Task objective: The output should be every line below that includes the word "freeplayer".

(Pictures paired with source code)
=-=-=

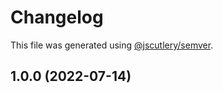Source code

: # Changelog

This file was generated using [@jscutlery/semver](https://github.com/jscutlery/semver).

## 1.0.0 (2022-07-14)
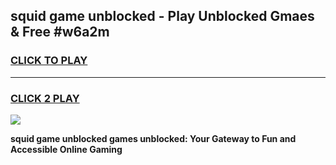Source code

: 
## squid game unblocked - Play Unblocked Gmaes & Free #w6a2m
<h3>
<a href="https://premium.freeplayer.one?title=squid_game_unblocked&ref=01M">CLICK TO PLAY</a></h3>
<hr>

<h3>
<a href="https://premium.freeplayer.one?title=squid_game_unblocked&ref=01M">CLICK 2 PLAY</a>
  
</h3>

<a href="https://premium.freeplayer.one?title=squid_game_unblocked&ref=01M"><img src="https://clearcache.store/games.png"></a>


**squid game unblocked games unblocked: Your Gateway to Fun and Accessible Online Gaming**
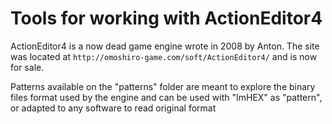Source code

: # Tools for working with ActionEditor4

ActionEditor4 is a now dead game engine wrote in 2008 by Anton. The site was located at `http://omoshiro-game.com/soft/ActionEditor4/` and is now for sale.

Patterns available on the "patterns" folder are meant to explore the binary files format used by the engine and can be used with "ImHEX" as "pattern", or adapted to any software to read original format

=-=-=

Exercise output:
<a href="https://premium.freeplayer.one?title=squid_game_unblocked&ref=01M">CLICK TO PLAY</a></h3>
<a href="https://premium.freeplayer.one?title=squid_game_unblocked&ref=01M">CLICK 2 PLAY</a>
<a href="https://premium.freeplayer.one?title=squid_game_unblocked&ref=01M"><img src="https://clearcache.store/games.png"></a>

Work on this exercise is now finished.